Compared with the VO or the rotational open-wedge osteotomy described above, TRO was a more complicated surgical procedure due to the circumferential capsulotomy coupled with the careful preservation of the nutrition vessel of the femoral head. Therefore, one of the disadvantages of TRO is being technically demanding and the long learning curve is recommended to be performed. In contrast, circumferential capsulotomy made it possible to obtain large rotation of the femoral head, which is the advantage of TRO. Rotation of the femoral head could change the weight-bearing surface from the collapsed one to the intact or healed one.

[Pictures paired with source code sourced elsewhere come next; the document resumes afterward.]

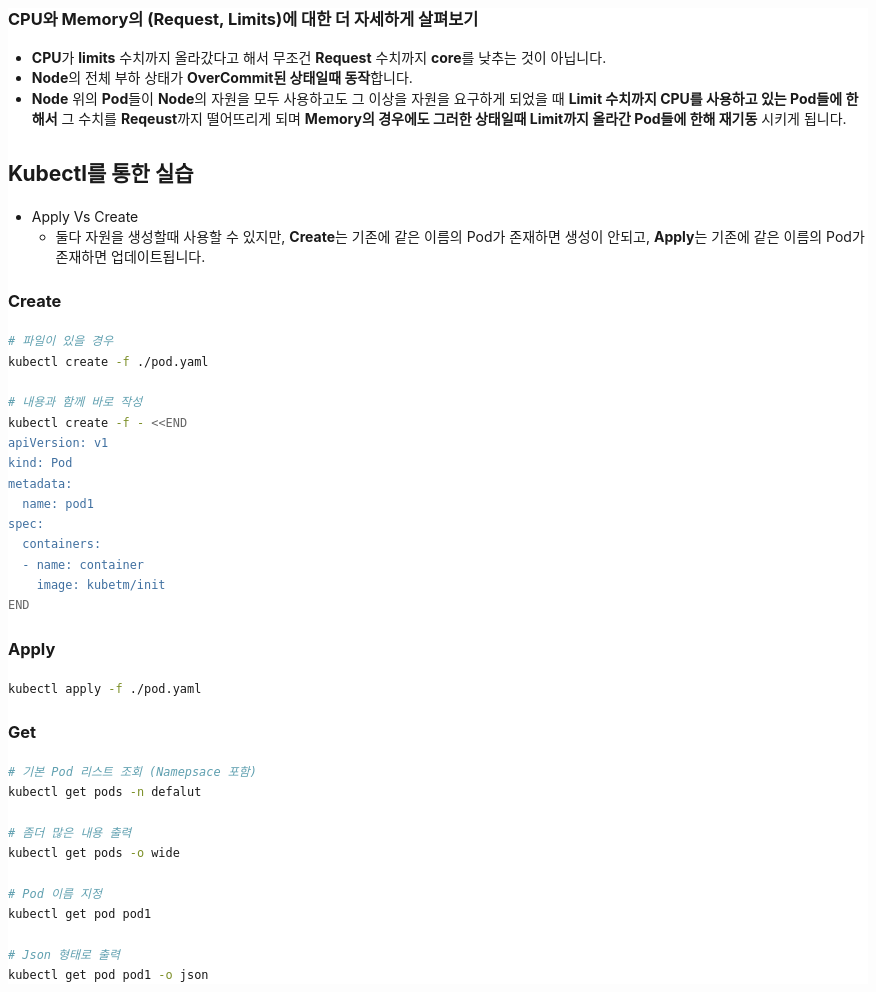 

### CPU와 Memory의 (Request, Limits)에 대한 더 자세하게 살펴보기

- **CPU**가 **limits** 수치까지 올라갔다고 해서 무조건 **Request** 수치까지 **core**를 낮추는 것이 아닙니다.
- **Node**의 전체 부하 상태가 **OverCommit된 상태일때 동작**합니다.
- **Node** 위의 **Pod**들이 **Node**의 자원을 모두 사용하고도 그 이상을 자원을 요구하게 되었을 때 **Limit 수치까지 CPU를 사용하고 있는 Pod들에 한해서** 그 수치를 **Reqeust**까지 떨어뜨리게 되며 **Memory의 경우에도 그러한 상태일때 Limit까지 올라간 Pod들에 한해 재기동** 시키게 됩니다. 





## Kubectl를 통한 실습

- Apply Vs Create
  - 둘다 자원을 생성할때 사용할 수 있지만, **Create**는 기존에 같은 이름의 Pod가 존재하면 생성이 안되고, **Apply**는 기존에 같은 이름의 Pod가 존재하면 업데이트됩니다.

### **Create**

```sh
# 파일이 있을 경우
kubectl create -f ./pod.yaml

# 내용과 함께 바로 작성
kubectl create -f - <<END
apiVersion: v1
kind: Pod
metadata:
  name: pod1
spec:
  containers:
  - name: container
    image: kubetm/init
END
```

### **Apply**

```sh
kubectl apply -f ./pod.yaml
```

### **Get**

```sh
# 기본 Pod 리스트 조회 (Namepsace 포함)
kubectl get pods -n defalut

# 좀더 많은 내용 출력
kubectl get pods -o wide

# Pod 이름 지정
kubectl get pod pod1

# Json 형태로 출력
kubectl get pod pod1 -o json
```
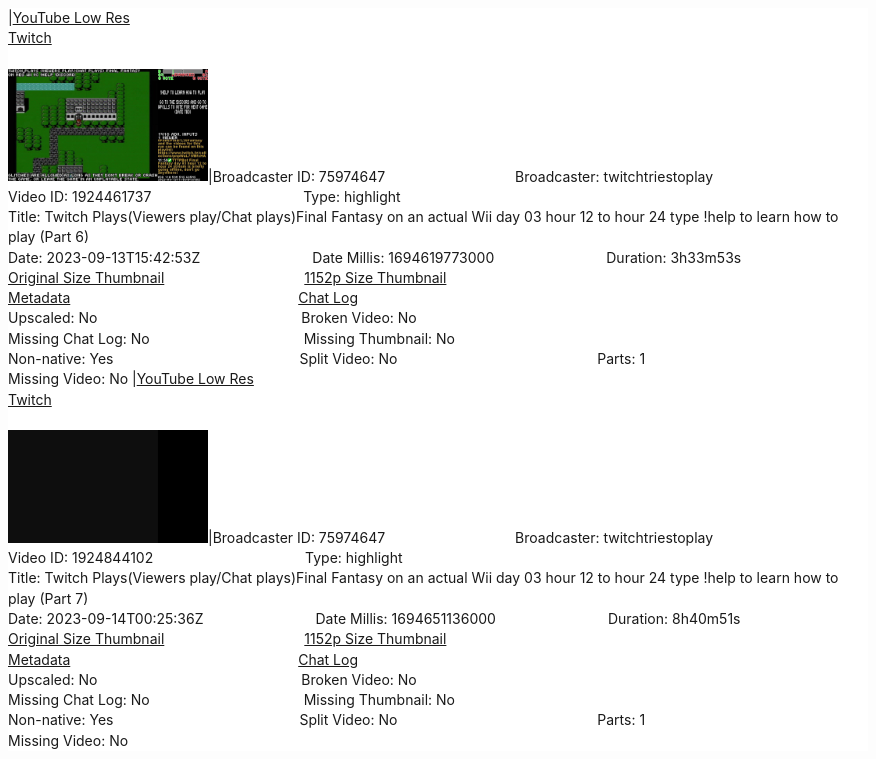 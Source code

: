 |[YouTube Low Res](https://www.youtube.com/watch?v=sbLIQ0xoTqg)<br>[Twitch](https://www.twitch.tv/videos/1924461737)<br><br>[<img src="../../../../../75974647/videos/thumbnails_1152p/2023/9/1694619773000_2023_09_13T15_42_53Z_75974647_1924461737_videos_thumbnails_1152p_thumb1924461737-2048x1152.jpg" width="200">](https://www.youtube.com/watch?v=sbLIQ0xoTqg)|Broadcaster ID: 75974647          Broadcaster: twitchtriestoplay<br>Video ID: 1924461737             Type: highlight<br>Title: Twitch Plays(Viewers play/Chat plays)Final Fantasy on an actual Wii day 03 hour 12 to hour 24 type !help to learn how to play (Part 6)<br>Date: 2023-09-13T15:42:53Z        Date Millis: 1694619773000        Duration: 3h33m53s<br>[Original Size Thumbnail](../../../../../75974647/videos/thumbnails_orig/2023/9/1694619773000_2023_09_13T15_42_53Z_75974647_1924461737_videos_thumbnails_orig_thumb1924461737-0x0.jpg)          [1152p Size Thumbnail](../../../../../75974647/videos/thumbnails_1152p/2023/9/1694619773000_2023_09_13T15_42_53Z_75974647_1924461737_videos_thumbnails_1152p_thumb1924461737-2048x1152.jpg)<br>[Metadata](../../../../../75974647/videos/metadata/2023/9/1694619773000_2023_09_13T15_42_53Z_75974647_1924461737_video_metadata.json)                 [Chat Log](../../../../../75974647/videos/chatlogs/2023/9/2023-09-13T15_42_53Z_75974647_1924461737_chat.json)<br>Upscaled: No                Broken Video: No<br>Missing Chat Log: No           Missing Thumbnail: No<br>Non-native: Yes              Split Video: No               Parts: 1<br>Missing Video: No
|[YouTube Low Res](https://www.youtube.com/watch?v=BaviN2bB9T0)<br>[Twitch](https://www.twitch.tv/videos/1924844102)<br><br>[<img src="../../../../../75974647/videos/thumbnails_1152p/2023/9/1694651136000_2023_09_14T00_25_36Z_75974647_1924844102_videos_thumbnails_1152p_thumb1924844102-2048x1152.jpg" width="200">](https://www.youtube.com/watch?v=BaviN2bB9T0)|Broadcaster ID: 75974647          Broadcaster: twitchtriestoplay<br>Video ID: 1924844102             Type: highlight<br>Title: Twitch Plays(Viewers play/Chat plays)Final Fantasy on an actual Wii day 03 hour 12 to hour 24 type !help to learn how to play (Part 7)<br>Date: 2023-09-14T00:25:36Z        Date Millis: 1694651136000        Duration: 8h40m51s<br>[Original Size Thumbnail](../../../../../75974647/videos/thumbnails_orig/2023/9/1694651136000_2023_09_14T00_25_36Z_75974647_1924844102_videos_thumbnails_orig_thumb1924844102-0x0.jpg)          [1152p Size Thumbnail](../../../../../75974647/videos/thumbnails_1152p/2023/9/1694651136000_2023_09_14T00_25_36Z_75974647_1924844102_videos_thumbnails_1152p_thumb1924844102-2048x1152.jpg)<br>[Metadata](../../../../../75974647/videos/metadata/2023/9/1694651136000_2023_09_14T00_25_36Z_75974647_1924844102_video_metadata.json)                 [Chat Log](../../../../../75974647/videos/chatlogs/2023/9/2023-09-14T00_25_36Z_75974647_1924844102_chat.json)<br>Upscaled: No                Broken Video: No<br>Missing Chat Log: No           Missing Thumbnail: No<br>Non-native: Yes              Split Video: No               Parts: 1<br>Missing Video: No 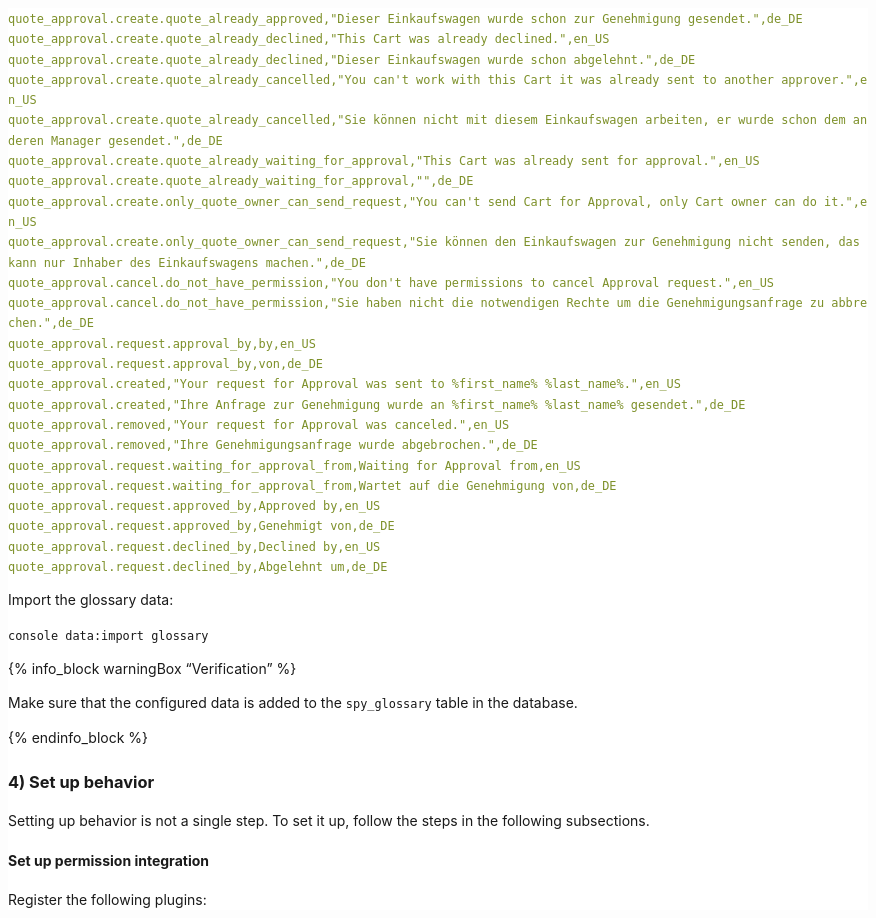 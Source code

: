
 ```yaml
quote_approval.create.quote_already_approved,"Dieser Einkaufswagen wurde schon zur Genehmigung gesendet.",de_DE
quote_approval.create.quote_already_declined,"This Cart was already declined.",en_US
quote_approval.create.quote_already_declined,"Dieser Einkaufswagen wurde schon abgelehnt.",de_DE
quote_approval.create.quote_already_cancelled,"You can't work with this Cart it was already sent to another approver.",en_US
quote_approval.create.quote_already_cancelled,"Sie können nicht mit diesem Einkaufswagen arbeiten, er wurde schon dem anderen Manager gesendet.",de_DE
quote_approval.create.quote_already_waiting_for_approval,"This Cart was already sent for approval.",en_US
quote_approval.create.quote_already_waiting_for_approval,"",de_DE
quote_approval.create.only_quote_owner_can_send_request,"You can't send Cart for Approval, only Cart owner can do it.",en_US
quote_approval.create.only_quote_owner_can_send_request,"Sie können den Einkaufswagen zur Genehmigung nicht senden, das kann nur Inhaber des Einkaufswagens machen.",de_DE
quote_approval.cancel.do_not_have_permission,"You don't have permissions to cancel Approval request.",en_US
quote_approval.cancel.do_not_have_permission,"Sie haben nicht die notwendigen Rechte um die Genehmigungsanfrage zu abbrechen.",de_DE
quote_approval.request.approval_by,by,en_US
quote_approval.request.approval_by,von,de_DE
quote_approval.created,"Your request for Approval was sent to %first_name% %last_name%.",en_US
quote_approval.created,"Ihre Anfrage zur Genehmigung wurde an %first_name% %last_name% gesendet.",de_DE
quote_approval.removed,"Your request for Approval was canceled.",en_US
quote_approval.removed,"Ihre Genehmigungsanfrage wurde abgebrochen.",de_DE
quote_approval.request.waiting_for_approval_from,Waiting for Approval from,en_US
quote_approval.request.waiting_for_approval_from,Wartet auf die Genehmigung von,de_DE
quote_approval.request.approved_by,Approved by,en_US
quote_approval.request.approved_by,Genehmigt von,de_DE
quote_approval.request.declined_by,Declined by,en_US
quote_approval.request.declined_by,Abgelehnt um,de_DE
```

Import the glossary data:

```bash
console data:import glossary
```

{% info_block warningBox “Verification” %}

Make sure that the configured data is added to the `spy_glossary` table in the database.

{% endinfo_block %}

### 4) Set up behavior

Setting up behavior is not a single step. To set it up, follow the steps in the following subsections.

#### Set up permission integration

Register the following plugins:
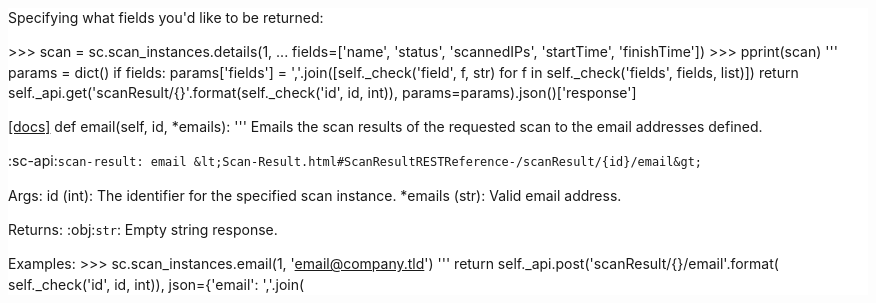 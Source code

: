 <span class="sd">            Specifying what fields you&#39;d like to be returned:</span>

<span class="sd">            &gt;&gt;&gt; scan = sc.scan_instances.details(1,</span>
<span class="sd">            ...     fields=[&#39;name&#39;, &#39;status&#39;, &#39;scannedIPs&#39;, &#39;startTime&#39;, &#39;finishTime&#39;])</span>
<span class="sd">            &gt;&gt;&gt; pprint(scan)</span>
<span class="sd">        &#39;&#39;&#39;</span>
        <span class="n">params</span> <span class="o">=</span> <span class="nb">dict</span><span class="p">()</span>
        <span class="k">if</span> <span class="n">fields</span><span class="p">:</span>
            <span class="n">params</span><span class="p">[</span><span class="s1">&#39;fields&#39;</span><span class="p">]</span> <span class="o">=</span> <span class="s1">&#39;,&#39;</span><span class="o">.</span><span class="n">join</span><span class="p">([</span><span class="bp">self</span><span class="o">.</span><span class="n">_check</span><span class="p">(</span><span class="s1">&#39;field&#39;</span><span class="p">,</span> <span class="n">f</span><span class="p">,</span> <span class="nb">str</span><span class="p">)</span>
                <span class="k">for</span> <span class="n">f</span> <span class="ow">in</span> <span class="bp">self</span><span class="o">.</span><span class="n">_check</span><span class="p">(</span><span class="s1">&#39;fields&#39;</span><span class="p">,</span> <span class="n">fields</span><span class="p">,</span> <span class="nb">list</span><span class="p">)])</span>
        <span class="k">return</span> <span class="bp">self</span><span class="o">.</span><span class="n">_api</span><span class="o">.</span><span class="n">get</span><span class="p">(</span><span class="s1">&#39;scanResult/</span><span class="si">{}</span><span class="s1">&#39;</span><span class="o">.</span><span class="n">format</span><span class="p">(</span><span class="bp">self</span><span class="o">.</span><span class="n">_check</span><span class="p">(</span><span class="s1">&#39;id&#39;</span><span class="p">,</span> <span class="nb">id</span><span class="p">,</span> <span class="nb">int</span><span class="p">)),</span>
            <span class="n">params</span><span class="o">=</span><span class="n">params</span><span class="p">)</span><span class="o">.</span><span class="n">json</span><span class="p">()[</span><span class="s1">&#39;response&#39;</span><span class="p">]</span></div>

<div class="viewcode-block" id="ScanResultAPI.email"><a class="viewcode-back" href="../../../tenable.sc.md#tenable.sc.scan_instances.ScanResultAPI.email">[docs]</a>    <span class="k">def</span> <span class="nf">email</span><span class="p">(</span><span class="bp">self</span><span class="p">,</span> <span class="nb">id</span><span class="p">,</span> <span class="o">*</span><span class="n">emails</span><span class="p">):</span>
        <span class="sd">&#39;&#39;&#39;</span>
<span class="sd">        Emails the scan results of the requested scan to the email addresses</span>
<span class="sd">        defined.</span>

<span class="sd">        :sc-api:`scan-result: email &lt;Scan-Result.html#ScanResultRESTReference-/scanResult/{id}/email&gt;`</span>

<span class="sd">        Args:</span>
<span class="sd">            id (int): The identifier for the specified scan instance.</span>
<span class="sd">            *emails (str): Valid email address.</span>

<span class="sd">        Returns:</span>
<span class="sd">            :obj:`str`:</span>
<span class="sd">                Empty string response.</span>

<span class="sd">        Examples:</span>
<span class="sd">            &gt;&gt;&gt; sc.scan_instances.email(1, &#39;email@company.tld&#39;)</span>
<span class="sd">        &#39;&#39;&#39;</span>
        <span class="k">return</span> <span class="bp">self</span><span class="o">.</span><span class="n">_api</span><span class="o">.</span><span class="n">post</span><span class="p">(</span><span class="s1">&#39;scanResult/</span><span class="si">{}</span><span class="s1">/email&#39;</span><span class="o">.</span><span class="n">format</span><span class="p">(</span>
            <span class="bp">self</span><span class="o">.</span><span class="n">_check</span><span class="p">(</span><span class="s1">&#39;id&#39;</span><span class="p">,</span> <span class="nb">id</span><span class="p">,</span> <span class="nb">int</span><span class="p">)),</span> <span class="n">json</span><span class="o">=</span><span class="p">{</span><span class="s1">&#39;email&#39;</span><span class="p">:</span> <span class="s1">&#39;,&#39;</span><span class="o">.</span><span class="n">join</span><span class="p">(</span>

TRO was performed at the various time points from the initial pain onset. As we tried the conservative treatment using the abduction brace for most patients, the interval between the pain onset and TRO ranged from 3 months to 2 years. Some patients were treated at the necrotic phase and the others were treated at the fragmentation phase, although the effect of the interval on the final radiographic results was not statistically significant. However, our study had limited statistical power because of the small number of the patients. The optimal timing of TRO needs further clarification with more number of the patients.
In conclusion, 36% of the hips obtained spherical and congruent hips and 50% of the hips obtained congruent hips. TRO is an effective salvage procedure for the late-onset LCPD. Amount of head involvement, posterior, and lateral pillar had influences on the surgical outcomes.